EagleBank, of Bethesda, Maryland, specializes in commercial real estate lending. For most of its history, said president and CEO Susan Riel, that's been a profitable part of the business.
"It's made us one of the top-performing banks in the country," she said. "Between 2016 and 2022, we averaged being in the 83rd percentile in return on average assets (ROAA) of all the about 4,600 depository institutions in the U.S."
But during what Riel calls 2023's "whole-industry chaos," commercial real estate lending has taken a beating and EagleBank has felt the impact of those blows. "Our non-owner occupied CRE loan book represents approximately two-thirds of our total loans," Riel said.
Now it's Riel's job to help the bank navigate these tumultuous times.

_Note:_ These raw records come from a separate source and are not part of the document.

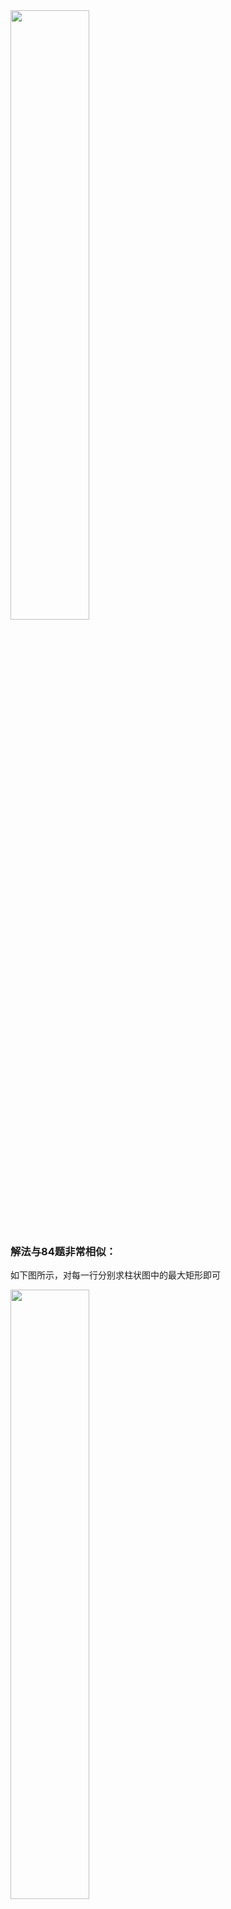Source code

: <img src = 'https://github.com/leopardv10/DataStructure-and-ComputerAlgorithm/blob/master/%E6%A0%88/images/lc85.png?raw=true' width = 50%>

### 解法与84题非常相似：

如下图所示，对每一行分别求柱状图中的最大矩形即可

<img src='https://github.com/leopardv10/DataStructure-and-ComputerAlgorithm/blob/master/%E6%A0%88/images/lc85-1.png?raw=true' width=50%>

```java
class Solution {
    public int maximalRectangle(char[][] matrix) {
        if (matrix.length == 0) return 0;

        int[] heights = new int[matrix[0].length];
        int maxArea = 0;
        for (int row = 0; row < matrix.length; row++) {
            for (int col = 0; col < matrix[0].length; col++) {
                if (matrix[row][col] == '1') heights[col] += 1;
                else heights[col] = 0;
            }
            maxArea = Math.max(maxArea, helper(heights));
        }
        return maxArea;
    }

    public int helper(int[] heights) {
        int [] heights_plus = new int[heights.length + 2];
        System.arraycopy(heights, 0, heights_plus, 1, heights.length);
        Stack<Integer> stack = new Stack<>();

        int res = 0;

        for (int i=0; i < heights_plus.length; i++) {
            while (!stack.empty() && heights_plus[i] < heights_plus[stack.peek()]) {
                int cur = stack.peek();  // 栈顶元素
                stack.pop();
                int left = stack.peek() + 1;
                int right = i - 1;
                res = Math.max((right - left + 1) * heights_plus[cur], res);
            }
            stack.push(i);
        }
        return res;
    }
}
```

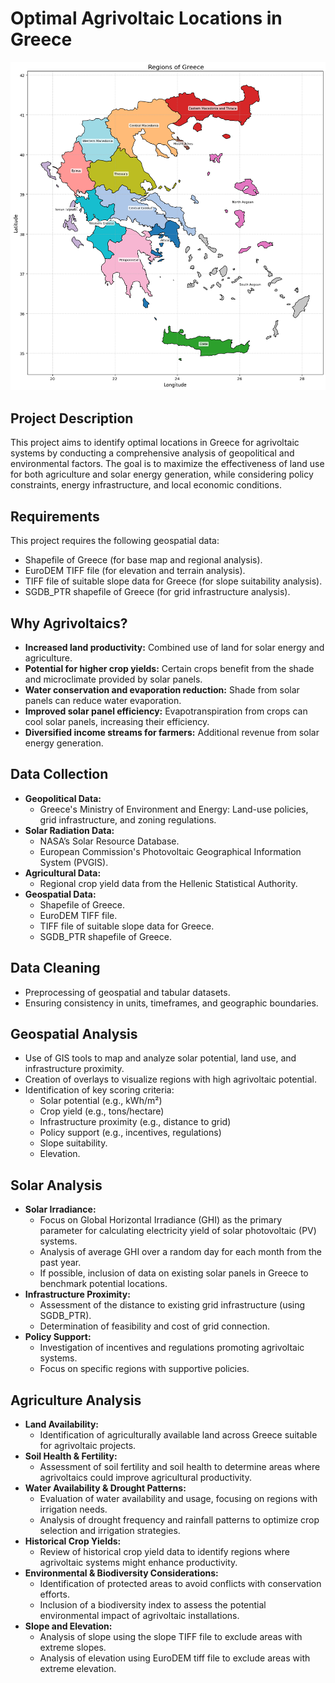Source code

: # Optimal Agrivoltaic Locations in Greece

<img src="output.png" alt="Different regions of Greece">

## Project Description

This project aims to identify optimal locations in Greece for agrivoltaic systems by conducting a comprehensive analysis of geopolitical and environmental factors. The goal is to maximize the effectiveness of land use for both agriculture and solar energy generation, while considering policy constraints, energy infrastructure, and local economic conditions.

## Requirements

This project requires the following geospatial data:

- Shapefile of Greece (for base map and regional analysis).
- EuroDEM TIFF file (for elevation and terrain analysis).
- TIFF file of suitable slope data for Greece (for slope suitability analysis).
- SGDB_PTR shapefile of Greece (for grid infrastructure analysis).

## Why Agrivoltaics?

- **Increased land productivity:** Combined use of land for solar energy and agriculture.
- **Potential for higher crop yields:** Certain crops benefit from the shade and microclimate provided by solar panels.
- **Water conservation and evaporation reduction:** Shade from solar panels can reduce water evaporation.
- **Improved solar panel efficiency:** Evapotranspiration from crops can cool solar panels, increasing their efficiency.
- **Diversified income streams for farmers:** Additional revenue from solar energy generation.

## Data Collection

- **Geopolitical Data:**
  - Greece's Ministry of Environment and Energy: Land-use policies, grid infrastructure, and zoning regulations.
- **Solar Radiation Data:**
  - NASA’s Solar Resource Database.
  - European Commission's Photovoltaic Geographical Information System (PVGIS).
- **Agricultural Data:**
  - Regional crop yield data from the Hellenic Statistical Authority.
- **Geospatial Data:**
  - Shapefile of Greece.
  - EuroDEM TIFF file.
  - TIFF file of suitable slope data for Greece.
  - SGDB_PTR shapefile of Greece.

## Data Cleaning

- Preprocessing of geospatial and tabular datasets.
- Ensuring consistency in units, timeframes, and geographic boundaries.

## Geospatial Analysis

- Use of GIS tools to map and analyze solar potential, land use, and infrastructure proximity.
- Creation of overlays to visualize regions with high agrivoltaic potential.
- Identification of key scoring criteria:
  - Solar potential (e.g., kWh/m²)
  - Crop yield (e.g., tons/hectare)
  - Infrastructure proximity (e.g., distance to grid)
  - Policy support (e.g., incentives, regulations)
  - Slope suitability.
  - Elevation.

## Solar Analysis

- **Solar Irradiance:**
  - Focus on Global Horizontal Irradiance (GHI) as the primary parameter for calculating electricity yield of solar photovoltaic (PV) systems.
  - Analysis of average GHI over a random day for each month from the past year.
  - If possible, inclusion of data on existing solar panels in Greece to benchmark potential locations.
- **Infrastructure Proximity:**
  - Assessment of the distance to existing grid infrastructure (using SGDB_PTR).
  - Determination of feasibility and cost of grid connection.
- **Policy Support:**
  - Investigation of incentives and regulations promoting agrivoltaic systems.
  - Focus on specific regions with supportive policies.

## Agriculture Analysis

- **Land Availability:**
  - Identification of agriculturally available land across Greece suitable for agrivoltaic projects.
- **Soil Health & Fertility:**
  - Assessment of soil fertility and soil health to determine areas where agrivoltaics could improve agricultural productivity.
- **Water Availability & Drought Patterns:**
  - Evaluation of water availability and usage, focusing on regions with irrigation needs.
  - Analysis of drought frequency and rainfall patterns to optimize crop selection and irrigation strategies.
- **Historical Crop Yields:**
  - Review of historical crop yield data to identify regions where agrivoltaic systems might enhance productivity.
- **Environmental & Biodiversity Considerations:**
  - Identification of protected areas to avoid conflicts with conservation efforts.
  - Inclusion of a biodiversity index to assess the potential environmental impact of agrivoltaic installations.
- **Slope and Elevation:**
  - Analysis of slope using the slope TIFF file to exclude areas with extreme slopes.
  - Analysis of elevation using EuroDEM tiff file to exclude areas with extreme elevation.

```

```
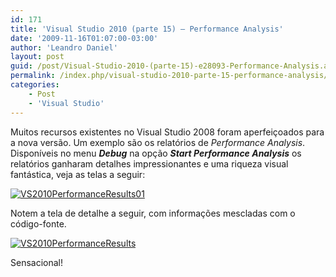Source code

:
 ```yaml
---
id: 171
title: 'Visual Studio 2010 (parte 15) – Performance Analysis'
date: '2009-11-16T01:07:00-03:00'
author: 'Leandro Daniel'
layout: post
guid: /post/Visual-Studio-2010-(parte-15)-e28093-Performance-Analysis.aspx
permalink: /index.php/visual-studio-2010-parte-15-performance-analysis/
categories:
    - Post
    - 'Visual Studio'
---
```


Muitos recursos existentes no Visual Studio 2008 foram aperfeiçoados para a nova versão. Um exemplo são os relatórios de *Performance Analysis*. Disponíveis no menu ***Debug*** na opção ***Start Performance Analysis*** os relatórios ganharam detalhes impressionantes e uma riqueza visual fantástica, veja as telas a seguir:

[![VS2010PerformanceResults01](http://leandrodaniel.com/pics/WindowsLiveWriter/VisualStudio2010parte15PerformanceAnalys/0C098088/VS2010PerformanceResults01_thumb.gif "VS2010PerformanceResults01")](http://leandrodaniel.com/pics/WindowsLiveWriter/VisualStudio2010parte15PerformanceAnalys/74BE7C16/VS2010PerformanceResults01.gif)

Notem a tela de detalhe a seguir, com informações mescladas com o código-fonte.

[![VS2010PerformanceResults](http://leandrodaniel.com/pics/WindowsLiveWriter/VisualStudio2010parte15PerformanceAnalys/616D9FAA/VS2010PerformanceResults_thumb.gif "VS2010PerformanceResults")](http://leandrodaniel.com/pics/WindowsLiveWriter/VisualStudio2010parte15PerformanceAnalys/58611429/VS2010PerformanceResults.gif)

Sensacional!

Rising interest rates, inflation and low retail and office occupancy in the wake of the pandemic have hurt the commercial real estate market substantially. Some borrowers are unable to make their payments. Others have the financial flexibility to avoid borrowing at current rates and they're waiting on the sidelines, hoping rates will come down.
"Not a lot of people are buying commercial real estate," Riel said. "Values are going down and people are waiting to hit the bottom. Class A buildings are getting leases, because tenants can get Class A buildings for the price of Class B or C. The B and C buildings are the problem."
Higher rates have also pushed deposit costs up, particularly amid the fierce competition for deposits that followed the bank failures of Silicon Valley Bank, First Republic and Signature Bank in March.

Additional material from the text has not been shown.